(Items listed in a dataset)
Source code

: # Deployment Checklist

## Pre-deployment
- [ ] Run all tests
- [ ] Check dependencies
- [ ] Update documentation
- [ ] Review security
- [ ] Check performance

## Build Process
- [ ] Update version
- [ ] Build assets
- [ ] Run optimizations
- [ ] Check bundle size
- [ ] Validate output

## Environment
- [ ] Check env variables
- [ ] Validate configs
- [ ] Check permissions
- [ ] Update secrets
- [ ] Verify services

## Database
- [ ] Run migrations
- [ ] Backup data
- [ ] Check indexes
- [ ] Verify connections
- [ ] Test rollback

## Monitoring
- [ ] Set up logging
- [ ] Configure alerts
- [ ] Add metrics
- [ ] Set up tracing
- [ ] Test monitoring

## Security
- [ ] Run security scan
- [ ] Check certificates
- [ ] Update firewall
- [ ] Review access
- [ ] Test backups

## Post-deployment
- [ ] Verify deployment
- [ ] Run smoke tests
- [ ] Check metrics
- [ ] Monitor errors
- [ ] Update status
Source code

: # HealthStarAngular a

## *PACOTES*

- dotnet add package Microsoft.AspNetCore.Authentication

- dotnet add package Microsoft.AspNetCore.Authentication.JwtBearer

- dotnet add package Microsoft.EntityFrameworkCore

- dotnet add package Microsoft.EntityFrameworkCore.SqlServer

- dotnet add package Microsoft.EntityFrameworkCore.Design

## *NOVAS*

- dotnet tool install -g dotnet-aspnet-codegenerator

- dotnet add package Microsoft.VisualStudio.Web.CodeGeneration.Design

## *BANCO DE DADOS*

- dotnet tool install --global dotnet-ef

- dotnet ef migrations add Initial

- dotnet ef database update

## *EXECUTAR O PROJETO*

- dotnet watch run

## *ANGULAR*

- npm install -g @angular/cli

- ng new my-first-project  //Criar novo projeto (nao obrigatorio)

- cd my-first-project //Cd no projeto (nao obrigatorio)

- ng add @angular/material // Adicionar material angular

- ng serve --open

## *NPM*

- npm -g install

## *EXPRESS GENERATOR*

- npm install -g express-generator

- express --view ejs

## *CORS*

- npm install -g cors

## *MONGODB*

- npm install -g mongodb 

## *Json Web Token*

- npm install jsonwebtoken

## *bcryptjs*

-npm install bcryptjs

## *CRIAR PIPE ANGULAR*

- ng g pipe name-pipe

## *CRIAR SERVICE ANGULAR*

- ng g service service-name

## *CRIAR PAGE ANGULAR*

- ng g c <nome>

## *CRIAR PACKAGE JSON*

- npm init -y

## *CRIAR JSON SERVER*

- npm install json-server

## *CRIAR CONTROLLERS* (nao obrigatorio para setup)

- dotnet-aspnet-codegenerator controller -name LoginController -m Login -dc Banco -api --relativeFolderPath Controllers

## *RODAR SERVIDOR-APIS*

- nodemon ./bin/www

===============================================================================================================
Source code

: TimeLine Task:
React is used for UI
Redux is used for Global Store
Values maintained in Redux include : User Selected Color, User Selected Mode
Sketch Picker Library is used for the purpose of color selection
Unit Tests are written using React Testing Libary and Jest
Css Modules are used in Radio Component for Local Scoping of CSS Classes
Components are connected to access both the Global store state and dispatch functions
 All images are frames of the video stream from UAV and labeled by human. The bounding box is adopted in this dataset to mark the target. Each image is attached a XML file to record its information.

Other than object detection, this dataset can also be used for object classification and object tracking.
* * *
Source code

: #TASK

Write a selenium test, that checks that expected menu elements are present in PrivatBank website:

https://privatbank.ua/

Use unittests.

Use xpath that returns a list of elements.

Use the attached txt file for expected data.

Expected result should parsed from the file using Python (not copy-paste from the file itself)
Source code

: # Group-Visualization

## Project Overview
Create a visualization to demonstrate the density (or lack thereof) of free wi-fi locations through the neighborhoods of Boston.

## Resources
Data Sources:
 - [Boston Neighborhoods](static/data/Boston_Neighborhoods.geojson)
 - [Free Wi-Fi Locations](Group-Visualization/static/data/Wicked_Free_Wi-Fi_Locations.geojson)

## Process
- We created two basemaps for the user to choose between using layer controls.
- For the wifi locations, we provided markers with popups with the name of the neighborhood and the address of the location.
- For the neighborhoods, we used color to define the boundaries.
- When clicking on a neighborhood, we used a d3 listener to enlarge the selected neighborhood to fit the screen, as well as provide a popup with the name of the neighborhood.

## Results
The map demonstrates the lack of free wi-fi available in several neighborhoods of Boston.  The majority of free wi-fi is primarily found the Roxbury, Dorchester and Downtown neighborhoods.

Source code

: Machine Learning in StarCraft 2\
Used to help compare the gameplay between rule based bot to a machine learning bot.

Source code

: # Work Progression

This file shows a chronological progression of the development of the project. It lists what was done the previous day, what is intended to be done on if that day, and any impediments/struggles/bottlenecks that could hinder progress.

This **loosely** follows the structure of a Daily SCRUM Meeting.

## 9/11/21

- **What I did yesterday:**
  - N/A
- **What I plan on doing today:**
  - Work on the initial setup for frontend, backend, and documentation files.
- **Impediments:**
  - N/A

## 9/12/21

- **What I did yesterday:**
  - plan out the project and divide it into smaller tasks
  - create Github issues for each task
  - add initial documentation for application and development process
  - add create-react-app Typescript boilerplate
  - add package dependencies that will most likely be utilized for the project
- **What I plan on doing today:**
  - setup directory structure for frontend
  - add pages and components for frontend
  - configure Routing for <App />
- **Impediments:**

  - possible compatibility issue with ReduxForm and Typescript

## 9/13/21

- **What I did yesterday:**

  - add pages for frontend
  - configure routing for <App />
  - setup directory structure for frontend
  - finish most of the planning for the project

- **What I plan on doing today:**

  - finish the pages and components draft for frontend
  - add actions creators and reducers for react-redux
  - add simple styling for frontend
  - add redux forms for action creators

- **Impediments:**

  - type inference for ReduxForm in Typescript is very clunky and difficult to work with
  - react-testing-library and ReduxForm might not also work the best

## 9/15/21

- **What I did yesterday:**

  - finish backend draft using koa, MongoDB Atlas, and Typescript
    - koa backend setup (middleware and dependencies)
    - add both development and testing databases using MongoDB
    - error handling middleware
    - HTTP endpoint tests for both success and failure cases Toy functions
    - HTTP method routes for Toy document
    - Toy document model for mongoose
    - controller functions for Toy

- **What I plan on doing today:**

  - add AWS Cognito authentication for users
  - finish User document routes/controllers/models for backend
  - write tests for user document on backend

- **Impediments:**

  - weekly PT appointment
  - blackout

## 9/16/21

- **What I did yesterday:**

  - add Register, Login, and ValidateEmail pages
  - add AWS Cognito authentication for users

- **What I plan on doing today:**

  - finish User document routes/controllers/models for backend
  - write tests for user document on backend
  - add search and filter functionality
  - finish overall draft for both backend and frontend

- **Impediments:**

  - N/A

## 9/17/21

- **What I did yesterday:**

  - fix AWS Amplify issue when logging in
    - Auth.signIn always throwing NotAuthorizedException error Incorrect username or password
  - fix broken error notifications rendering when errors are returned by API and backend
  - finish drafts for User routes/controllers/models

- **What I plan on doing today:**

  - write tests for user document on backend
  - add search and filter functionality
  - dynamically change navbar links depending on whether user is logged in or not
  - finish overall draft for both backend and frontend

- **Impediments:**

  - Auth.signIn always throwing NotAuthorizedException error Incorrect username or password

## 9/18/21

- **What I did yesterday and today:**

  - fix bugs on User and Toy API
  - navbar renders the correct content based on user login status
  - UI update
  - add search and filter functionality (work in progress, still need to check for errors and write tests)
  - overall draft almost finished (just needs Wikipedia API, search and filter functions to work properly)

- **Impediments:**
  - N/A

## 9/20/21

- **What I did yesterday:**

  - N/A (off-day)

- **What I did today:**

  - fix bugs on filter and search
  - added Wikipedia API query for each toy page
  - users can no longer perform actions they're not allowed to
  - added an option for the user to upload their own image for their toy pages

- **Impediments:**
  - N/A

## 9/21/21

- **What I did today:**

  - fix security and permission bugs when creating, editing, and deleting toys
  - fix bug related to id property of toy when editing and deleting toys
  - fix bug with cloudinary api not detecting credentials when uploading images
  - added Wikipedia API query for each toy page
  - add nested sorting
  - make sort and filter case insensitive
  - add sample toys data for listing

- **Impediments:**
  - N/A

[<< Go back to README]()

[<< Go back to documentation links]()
--
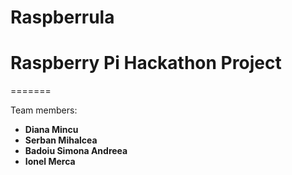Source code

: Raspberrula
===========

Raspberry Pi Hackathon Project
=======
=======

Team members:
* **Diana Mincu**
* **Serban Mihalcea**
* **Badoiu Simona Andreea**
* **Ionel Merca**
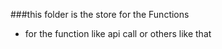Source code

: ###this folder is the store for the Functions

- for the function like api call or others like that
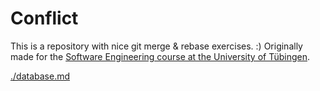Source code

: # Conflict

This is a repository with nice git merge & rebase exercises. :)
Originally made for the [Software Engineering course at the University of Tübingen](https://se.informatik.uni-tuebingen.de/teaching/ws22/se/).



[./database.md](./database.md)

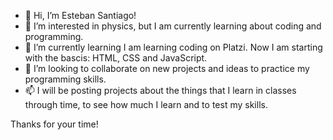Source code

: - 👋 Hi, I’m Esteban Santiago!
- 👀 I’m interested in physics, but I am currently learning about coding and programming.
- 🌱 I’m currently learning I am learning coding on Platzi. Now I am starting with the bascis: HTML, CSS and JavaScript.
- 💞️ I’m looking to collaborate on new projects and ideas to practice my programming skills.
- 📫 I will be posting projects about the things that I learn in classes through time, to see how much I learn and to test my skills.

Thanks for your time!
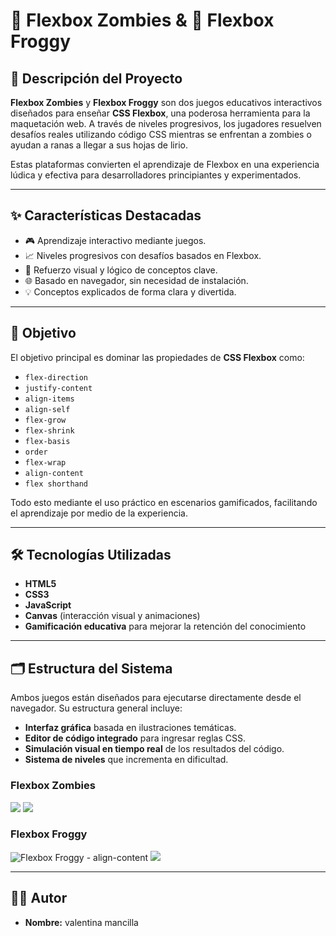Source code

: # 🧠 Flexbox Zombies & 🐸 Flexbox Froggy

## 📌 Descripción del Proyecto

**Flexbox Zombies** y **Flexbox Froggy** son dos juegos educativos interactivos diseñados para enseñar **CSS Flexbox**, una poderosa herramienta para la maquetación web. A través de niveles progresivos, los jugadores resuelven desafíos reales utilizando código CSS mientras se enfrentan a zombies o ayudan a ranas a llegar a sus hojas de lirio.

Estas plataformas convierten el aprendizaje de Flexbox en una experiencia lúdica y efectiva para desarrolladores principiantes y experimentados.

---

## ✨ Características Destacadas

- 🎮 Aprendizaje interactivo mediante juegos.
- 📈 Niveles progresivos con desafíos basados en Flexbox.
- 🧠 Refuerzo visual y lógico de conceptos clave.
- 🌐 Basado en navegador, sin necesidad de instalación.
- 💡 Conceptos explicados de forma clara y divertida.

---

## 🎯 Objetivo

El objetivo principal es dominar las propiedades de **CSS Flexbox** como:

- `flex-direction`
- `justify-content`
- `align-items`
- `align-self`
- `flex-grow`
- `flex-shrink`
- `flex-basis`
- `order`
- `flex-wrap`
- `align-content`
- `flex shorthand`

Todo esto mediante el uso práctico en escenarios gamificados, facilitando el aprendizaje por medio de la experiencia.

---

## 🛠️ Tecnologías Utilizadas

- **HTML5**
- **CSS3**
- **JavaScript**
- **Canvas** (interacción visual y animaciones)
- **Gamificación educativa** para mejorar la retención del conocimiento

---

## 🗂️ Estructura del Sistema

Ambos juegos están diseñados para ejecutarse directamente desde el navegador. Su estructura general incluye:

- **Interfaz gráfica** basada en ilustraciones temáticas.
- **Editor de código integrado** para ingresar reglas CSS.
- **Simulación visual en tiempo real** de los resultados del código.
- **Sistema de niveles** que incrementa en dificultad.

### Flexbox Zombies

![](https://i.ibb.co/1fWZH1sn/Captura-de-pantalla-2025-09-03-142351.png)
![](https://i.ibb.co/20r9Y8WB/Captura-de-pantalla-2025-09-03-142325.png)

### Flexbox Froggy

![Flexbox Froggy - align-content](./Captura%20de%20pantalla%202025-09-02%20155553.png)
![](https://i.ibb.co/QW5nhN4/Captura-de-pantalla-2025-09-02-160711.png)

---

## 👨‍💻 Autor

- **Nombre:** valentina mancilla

**PROBLEM DESCRIPTION:** Lines from the entries that contain the string "using" must be found and copied.

**RESPONSE:**
Unit Tests are written using React Testing Libary and Jest
Expected result should parsed from the file using Python (not copy-paste from the file itself)
- We created two basemaps for the user to choose between using layer controls.
  - finish backend draft using koa, MongoDB Atlas, and Typescript
    - add both development and testing databases using MongoDB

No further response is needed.